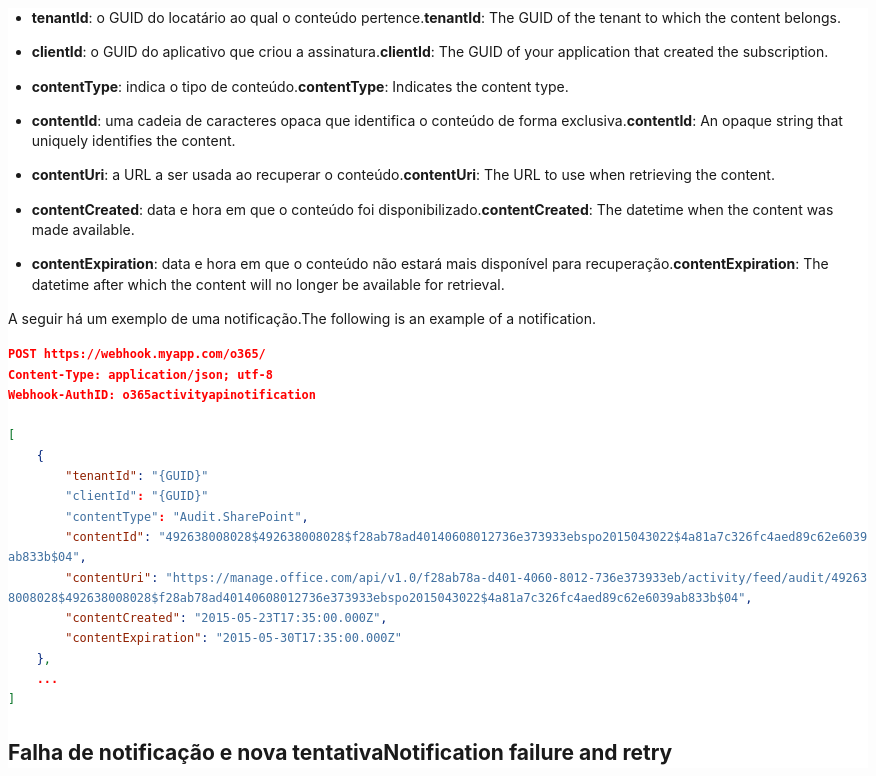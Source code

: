 - <span data-ttu-id="3edcf-298">**tenantId**: o GUID do locatário ao qual o conteúdo pertence.</span><span class="sxs-lookup"><span data-stu-id="3edcf-298">**tenantId**: The GUID of the tenant to which the content belongs.</span></span>
    
- <span data-ttu-id="3edcf-299">**clientId**: o GUID do aplicativo que criou a assinatura.</span><span class="sxs-lookup"><span data-stu-id="3edcf-299">**clientId**: The GUID of your application that created the subscription.</span></span>
    
- <span data-ttu-id="3edcf-300">**contentType**: indica o tipo de conteúdo.</span><span class="sxs-lookup"><span data-stu-id="3edcf-300">**contentType**: Indicates the content type.</span></span>
    
- <span data-ttu-id="3edcf-301">**contentId**: uma cadeia de caracteres opaca que identifica o conteúdo de forma exclusiva.</span><span class="sxs-lookup"><span data-stu-id="3edcf-301">**contentId**: An opaque string that uniquely identifies the content.</span></span>
    
- <span data-ttu-id="3edcf-302">**contentUri**: a URL a ser usada ao recuperar o conteúdo.</span><span class="sxs-lookup"><span data-stu-id="3edcf-302">**contentUri**: The URL to use when retrieving the content.</span></span>
    
- <span data-ttu-id="3edcf-303">**contentCreated**: data e hora em que o conteúdo foi disponibilizado.</span><span class="sxs-lookup"><span data-stu-id="3edcf-303">**contentCreated**: The datetime when the content was made available.</span></span>
    
- <span data-ttu-id="3edcf-304">**contentExpiration**: data e hora em que o conteúdo não estará mais disponível para recuperação.</span><span class="sxs-lookup"><span data-stu-id="3edcf-304">**contentExpiration**: The datetime after which the content will no longer be available for retrieval.</span></span>
    
<span data-ttu-id="3edcf-305">A seguir há um exemplo de uma notificação.</span><span class="sxs-lookup"><span data-stu-id="3edcf-305">The following is an example of a notification.</span></span>

```json
POST https://webhook.myapp.com/o365/ 
Content-Type: application/json; utf-8
Webhook-AuthID: o365activityapinotification

[
    {
        "tenantId": "{GUID}"
        "clientId": "{GUID}"
        "contentType": "Audit.SharePoint",
        "contentId": "492638008028$492638008028$f28ab78ad40140608012736e373933ebspo2015043022$4a81a7c326fc4aed89c62e6039ab833b$04",
        "contentUri": "https://manage.office.com/api/v1.0/f28ab78a-d401-4060-8012-736e373933eb/activity/feed/audit/492638008028$492638008028$f28ab78ad40140608012736e373933ebspo2015043022$4a81a7c326fc4aed89c62e6039ab833b$04",
        "contentCreated": "2015-05-23T17:35:00.000Z",
        "contentExpiration": "2015-05-30T17:35:00.000Z"
    },
    ...
]

```


## <a name="notification-failure-and-retry"></a><span data-ttu-id="3edcf-306">Falha de notificação e nova tentativa</span><span class="sxs-lookup"><span data-stu-id="3edcf-306">Notification failure and retry</span></span>
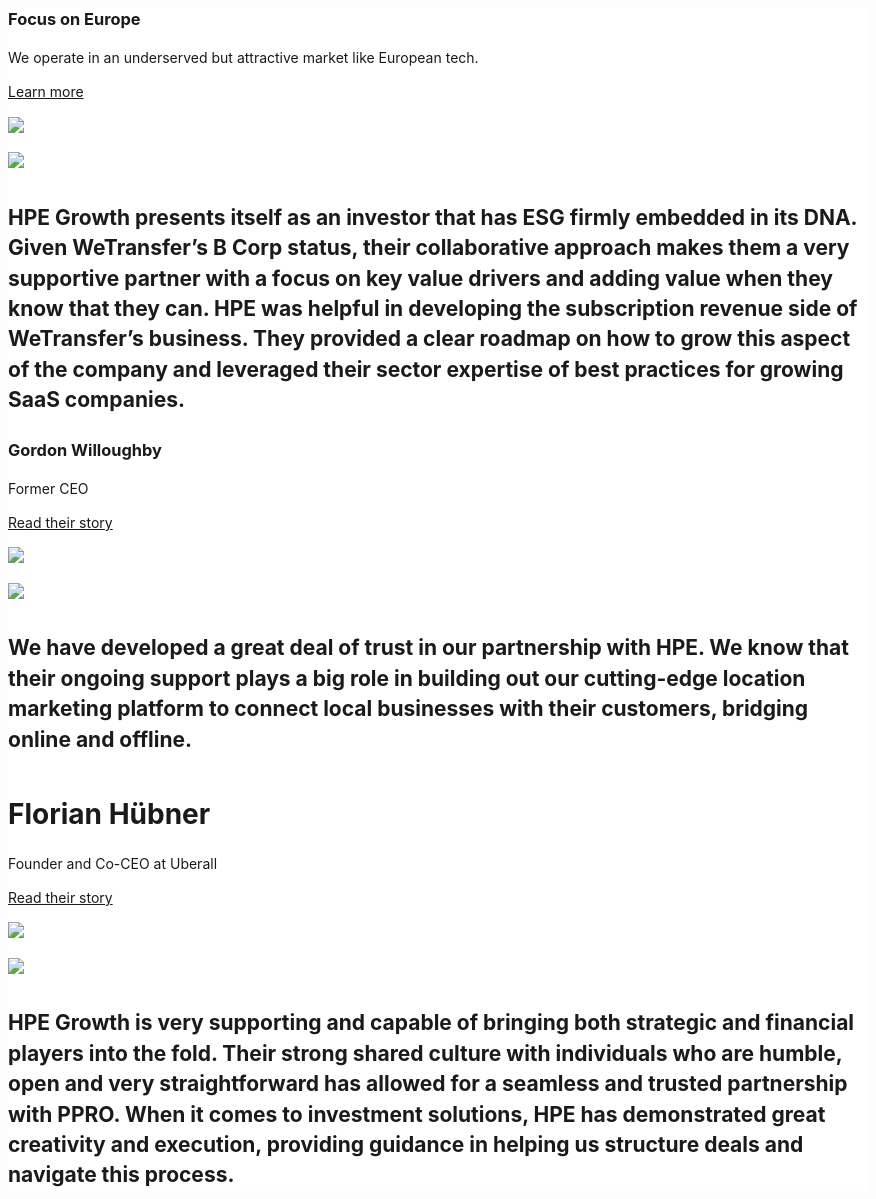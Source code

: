 ### Focus on Europe

We operate in an underserved but attractive market like European tech.

[Learn more](https://www.hpegrowth.com/about)

![](https://cdn.prod.website-files.com/643e82c8bb92ba6cf1f7bbe8/6489cd2fe7b2fd62358eecd3_gordon-willoughby-2021-by-the-canals.jpeg)

![](https://cdn.prod.website-files.com/643e82c8bb92ba6cf1f7bbe8/647624c735e342c5a62ffb75_WeTransfer%20original%20white.png)

## HPE Growth presents itself as an investor that has ESG firmly embedded in its DNA. Given WeTransfer’s B Corp status, their collaborative approach makes them a very supportive partner with a focus on key value drivers and adding value when they know that they can. HPE was helpful in developing the subscription revenue side of WeTransfer’s business. They provided a clear roadmap on how to grow this aspect of the company and leveraged their sector expertise of best practices for growing SaaS companies.

### Gordon Willoughby

Former CEO

[Read their story](https://www.hpegrowth.com/portfolio-companies/wetransfer)

![](https://cdn.prod.website-files.com/643e82c8bb92ba6cf1f7bbe8/64b144c74c4945237a215b52_Uberall-Founders-David-Federhen-Florian-Huebner.jpg)

![](https://cdn.prod.website-files.com/643e82c8bb92ba6cf1f7bbe8/647627265ae9979ceb63853b_Uberall_Logo_White.png)

## We have developed a great deal of trust in our partnership with HPE. We know that their ongoing support plays a big role in building out our cutting-edge location marketing platform to connect local businesses with their customers, bridging online and offline.

# Florian Hübner

Founder and Co-CEO at Uberall

[Read their story](https://www.hpegrowth.com/portfolio-companies/uberall)

![](https://cdn.prod.website-files.com/643e82c8bb92ba6cf1f7bbe8/6489cd96051ca65d072cca77_Simon-Black_CEO-ppro.jpg)

![](https://cdn.prod.website-files.com/643e82c8bb92ba6cf1f7bbe8/64762710f8c05df85d3e42ea_ppro_logo_white.png)

## HPE Growth is very supporting and capable of bringing both strategic and financial players into the fold. Their strong shared culture with individuals who are humble, open and very straightforward has allowed for a seamless and trusted partnership with PPRO. When it comes to investment solutions, HPE has demonstrated great creativity and execution, providing guidance in helping us structure deals and navigate this process.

--*--

WORK REQUEST ::
The answer should be an exact restatement of every entry, with the pictures omitted.

PROBLEM SOLUTION ::
Source code

: - <span data-ttu-id="3edcf-298">**tenantId**: o GUID do locatário ao qual o conteúdo pertence.</span><span class="sxs-lookup"><span data-stu-id="3edcf-298">**tenantId**: The GUID of the tenant to which the content belongs.</span></span>
    
- <span data-ttu-id="3edcf-299">**clientId**: o GUID do aplicativo que criou a assinatura.</span><span class="sxs-lookup"><span data-stu-id="3edcf-299">**clientId**: The GUID of your application that created the subscription.</span></span>
    
- <span data-ttu-id="3edcf-300">**contentType**: indica o tipo de conteúdo.</span><span class="sxs-lookup"><span data-stu-id="3edcf-300">**contentType**: Indicates the content type.</span></span>
    
- <span data-ttu-id="3edcf-301">**contentId**: uma cadeia de caracteres opaca que identifica o conteúdo de forma exclusiva.</span><span class="sxs-lookup"><span data-stu-id="3edcf-301">**contentId**: An opaque string that uniquely identifies the content.</span></span>
    
- <span data-ttu-id="3edcf-302">**contentUri**: a URL a ser usada ao recuperar o conteúdo.</span><span class="sxs-lookup"><span data-stu-id="3edcf-302">**contentUri**: The URL to use when retrieving the content.</span></span>
    
- <span data-ttu-id="3edcf-303">**contentCreated**: data e hora em que o conteúdo foi disponibilizado.</span><span class="sxs-lookup"><span data-stu-id="3edcf-303">**contentCreated**: The datetime when the content was made available.</span></span>
    
- <span data-ttu-id="3edcf-304">**contentExpiration**: data e hora em que o conteúdo não estará mais disponível para recuperação.</span><span class="sxs-lookup"><span data-stu-id="3edcf-304">**contentExpiration**: The datetime after which the content will no longer be available for retrieval.</span></span>
    
<span data-ttu-id="3edcf-305">A seguir há um exemplo de uma notificação.</span><span class="sxs-lookup"><span data-stu-id="3edcf-305">The following is an example of a notification.</span></span>

```json
POST https://webhook.myapp.com/o365/ 
Content-Type: application/json; utf-8
Webhook-AuthID: o365activityapinotification

[
    {
        "tenantId": "{GUID}"
        "clientId": "{GUID}"
        "contentType": "Audit.SharePoint",
        "contentId": "492638008028$492638008028$f28ab78ad40140608012736e373933ebspo2015043022$4a81a7c326fc4aed89c62e6039ab833b$04",
        "contentUri": "https://manage.office.com/api/v1.0/f28ab78a-d401-4060-8012-736e373933eb/activity/feed/audit/492638008028$492638008028$f28ab78ad40140608012736e373933ebspo2015043022$4a81a7c326fc4aed89c62e6039ab833b$04",
        "contentCreated": "2015-05-23T17:35:00.000Z",
        "contentExpiration": "2015-05-30T17:35:00.000Z"
    },
    ...
]

```


## <a name="notification-failure-and-retry"></a><span data-ttu-id="3edcf-306">Falha de notificação e nova tentativa</span><span class="sxs-lookup"><span data-stu-id="3edcf-306">Notification failure and retry</span></span>
Source code

: ### Focus on Europe

We operate in an underserved but attractive market like European tech.

[Learn more](https://www.hpegrowth.com/about)

![](https://cdn.prod.website-files.com/643e82c8bb92ba6cf1f7bbe8/6489cd2fe7b2fd62358eecd3_gordon-willoughby-2021-by-the-canals.jpeg)

![](https://cdn.prod.website-files.com/643e82c8bb92ba6cf1f7bbe8/647624c735e342c5a62ffb75_WeTransfer%20original%20white.png)

## HPE Growth presents itself as an investor that has ESG firmly embedded in its DNA. Given WeTransfer’s B Corp status, their collaborative approach makes them a very supportive partner with a focus on key value drivers and adding value when they know that they can. HPE was helpful in developing the subscription revenue side of WeTransfer’s business. They provided a clear roadmap on how to grow this aspect of the company and leveraged their sector expertise of best practices for growing SaaS companies.

### Gordon Willoughby

Former CEO

[Read their story](https://www.hpegrowth.com/portfolio-companies/wetransfer)

![](https://cdn.prod.website-files.com/643e82c8bb92ba6cf1f7bbe8/64b144c74c4945237a215b52_Uberall-Founders-David-Federhen-Florian-Huebner.jpg)

![](https://cdn.prod.website-files.com/643e82c8bb92ba6cf1f7bbe8/647627265ae9979ceb63853b_Uberall_Logo_White.png)

## We have developed a great deal of trust in our partnership with HPE. We know that their ongoing support plays a big role in building out our cutting-edge location marketing platform to connect local businesses with their customers, bridging online and offline.

# Florian Hübner

Founder and Co-CEO at Uberall

[Read their story](https://www.hpegrowth.com/portfolio-companies/uberall)

![](https://cdn.prod.website-files.com/643e82c8bb92ba6cf1f7bbe8/6489cd96051ca65d072cca77_Simon-Black_CEO-ppro.jpg)

![](https://cdn.prod.website-files.com/643e82c8bb92ba6cf1f7bbe8/64762710f8c05df85d3e42ea_ppro_logo_white.png)

## HPE Growth is very supporting and capable of bringing both strategic and financial players into the fold. Their strong shared culture with individuals who are humble, open and very straightforward has allowed for a seamless and trusted partnership with PPRO. When it comes to investment solutions, HPE has demonstrated great creativity and execution, providing guidance in helping us structure deals and navigate this process.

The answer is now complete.